If you reached out to a show breeder, how did you do it? Should I be calling instead of emailing? How long did you wait to hear back? Will I not hear back at all if they don't have puppies currently?

PS. I have heard from one other breeder. Not naming names, but there doesn't seem to be much showing as far as I can see in online searches and I've heard more so far about the smallness and Korean-ness of her champion lines than about the details of the parents of the puppy and the temperaments. I've asked some more questions though, so hopefully I'll get some good info! I'm just a little cautious because this is not one off of the AMA list or somebody I've seen mentioned hear or elsewhere online. We live in the age of online reviews and testimonials... I can't tell you last significant purchase I've done without seeing some feedback online. Thank goodness for those brave souls who are the first to jump in and then leave their feedback!


----------



## edelweiss (Apr 23, 2010)

I don't know your location but you may want to consider going to Nationals in Spokane (google it) to meet w/the breeders. Last year I was able to connect a young lady who had lost her pup w. a breeder & eventually she got a female from her! It is a great place to compare the breeders/lines & let them get to know you. Good luck.


----------



## elly (Sep 11, 2006)

Florida has many wonderful breeders. I am not sure of your location. I know many of them very well. If you want I can private message you the names.


----------



## boosiebutt (Jan 13, 2016)

Elly, I'd really appreciate any help! I'm in Iowa, but definitely willing to work something out to reach a breeder.


----------



## elly (Sep 11, 2006)

boosiebutt said:


> Elly, I'd really appreciate any help! I'm in Iowa, but definitely willing to work something out to reach a breeder.


I sent you a PM


----------



## Steph_L (Jul 20, 2015)

I'm really no help but I'm sorry you're having a hard time finding a good breeder and getting responses. I can see how being told about the Korean-ness may be a bit off putting. I believe that Korean bloodlines are popular, especially for their small size. Daisy is Korean and is definitely small. It could just be that that's a common question they get, so she lead with that.


----------



## boosiebutt (Jan 13, 2016)

Steph_L said:


> I'm really no help but I'm sorry you're having a hard time finding a good breeder and getting responses. I can see how being told about the Korean-ness may be a bit off putting. I believe that Korean bloodlines are popular, especially for their small size. Daisy is Korean and is definitely small. It could just be that that's a common question they get, so she lead with that.

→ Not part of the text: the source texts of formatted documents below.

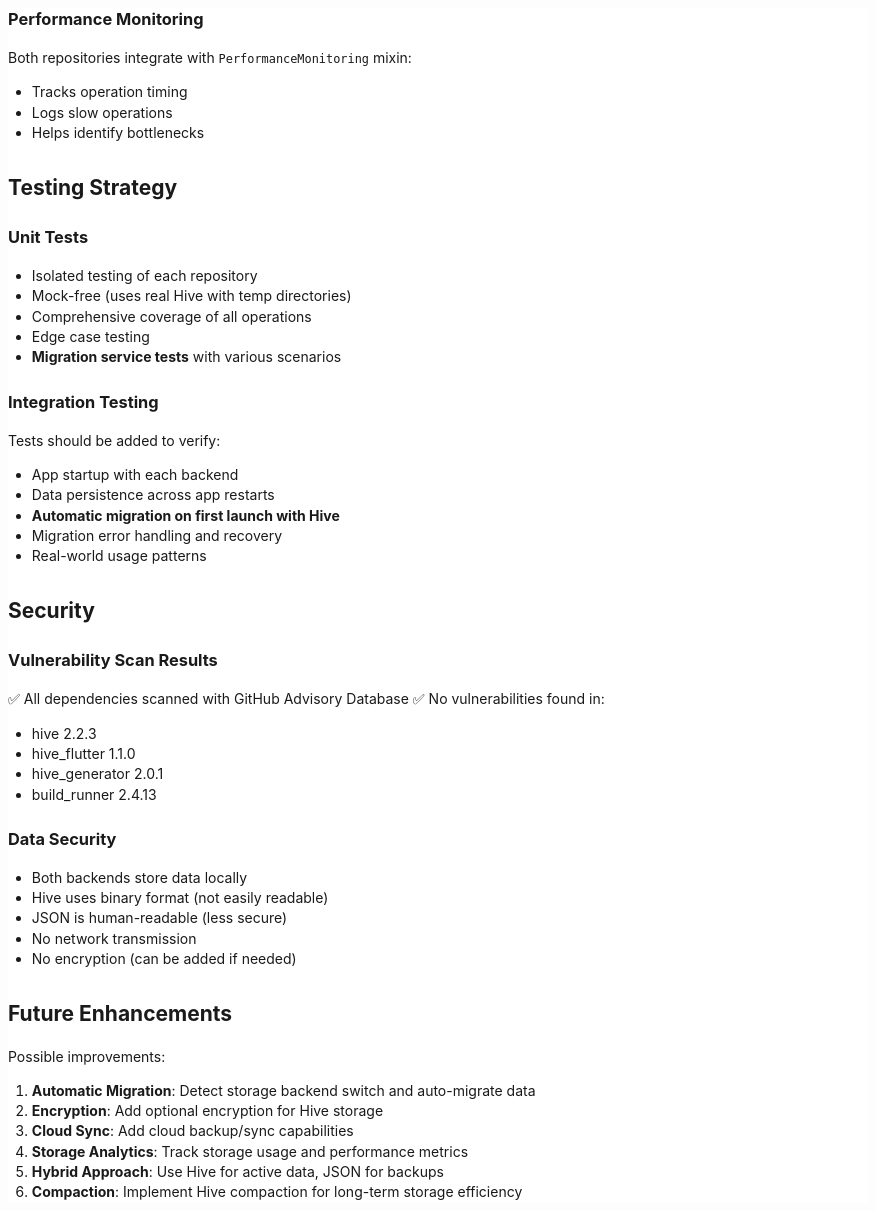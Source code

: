 ### Performance Monitoring
Both repositories integrate with `PerformanceMonitoring` mixin:
- Tracks operation timing
- Logs slow operations
- Helps identify bottlenecks

## Testing Strategy

### Unit Tests
- Isolated testing of each repository
- Mock-free (uses real Hive with temp directories)
- Comprehensive coverage of all operations
- Edge case testing
- **Migration service tests** with various scenarios

### Integration Testing
Tests should be added to verify:
- App startup with each backend
- Data persistence across app restarts
- **Automatic migration on first launch with Hive**
- Migration error handling and recovery
- Real-world usage patterns

## Security

### Vulnerability Scan Results
✅ All dependencies scanned with GitHub Advisory Database
✅ No vulnerabilities found in:
- hive 2.2.3
- hive_flutter 1.1.0
- hive_generator 2.0.1
- build_runner 2.4.13

### Data Security
- Both backends store data locally
- Hive uses binary format (not easily readable)
- JSON is human-readable (less secure)
- No network transmission
- No encryption (can be added if needed)

## Future Enhancements

Possible improvements:
1. **Automatic Migration**: Detect storage backend switch and auto-migrate data
2. **Encryption**: Add optional encryption for Hive storage
3. **Cloud Sync**: Add cloud backup/sync capabilities
4. **Storage Analytics**: Track storage usage and performance metrics
5. **Hybrid Approach**: Use Hive for active data, JSON for backups
6. **Compaction**: Implement Hive compaction for long-term storage efficiency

I should say, I have nothing against Korean Maltese, it's just not something I'm specifically looking for over the other information I'm asking for.


----------



## Matilda's mommy (Jun 1, 2005)

I understand your frustrated, last year I was in your shoes, I started my search by contacting the reputable breeders on SM, they gave me great advise and even some names to contact.
my dear friend Pat was also searching, she was ahead of me by a few months, when she found out I was looking she shared with me who she had talked with and if they had a fluff. I wanted a retired show dog about 3 to 5 years old. I called and talked directly to the breeder, it only took me a few days before I found the right one for me. My Maddie was due to have puppies so I had to wait until her puppies were old enough to be on their own. 
Her breeder was in Florida and I live in Idaho, Maddie's breeder Lucille had a courier, she had the courier call me. Everything fell into place.
I'd most definitely talk to them instead of emailing.
I hope you find your fluff soon:wub:


----------



## LilSuz (Oct 18, 2015)

I gave up with the breeders here in Portugal. No-one responded. 
So, after sussing out who were the dealers that buy in whole litters from Spain and Portugal to sell on, I found a home-reared litter from a pet breeder.
So, my first pup I drove nearly 4 hours to get her from this litter. Sweet pup.

The next time I wanted a pup, same response from the serious breeders. 
So I got a pup I saw advertised in a nearby town. The dam was a nice little Malt, bit of a pokey muzzle, but very sweet nature. My pup is delightful, although really dinky. 
My thought is this.. it´s all very well avoiding backyard breeders, pet breeders, etc, but if the serious breeders don´t answer enquiries, then people who want a little ball of white fluff to bring such fun into their lives, they will look elsewhere. Like I did.


----------



## maggieh (Dec 16, 2007)

LilSuz said:


> I gave up with the breeders here in Portugal. No-one responded.
> So, after sussing out who were the dealers that buy in whole litters from Spain and Portugal to sell on, I found a home-reared litter from a pet breeder.
> So, my first pup I drove nearly 4 hours to get her from this litter. Sweet pup.
> 
> ...


I understand things might be a bit different overseas, but here in the US I would NEVER advocate getting a pup from a back yard breeder - for many reasons that have been repeatedly discussed here on this forum. If you look at the Spoiled Maltese welcome page, you will see this: W_e do not condone backyard breeders, puppy mills or the retail sale of animals, and those who, despite understanding the negative outcome of such, continue to engage in those activities. _This statement was created by our members a few years ago and reflects the intent of this forum to support responsible (ie show) breeders and rescues. 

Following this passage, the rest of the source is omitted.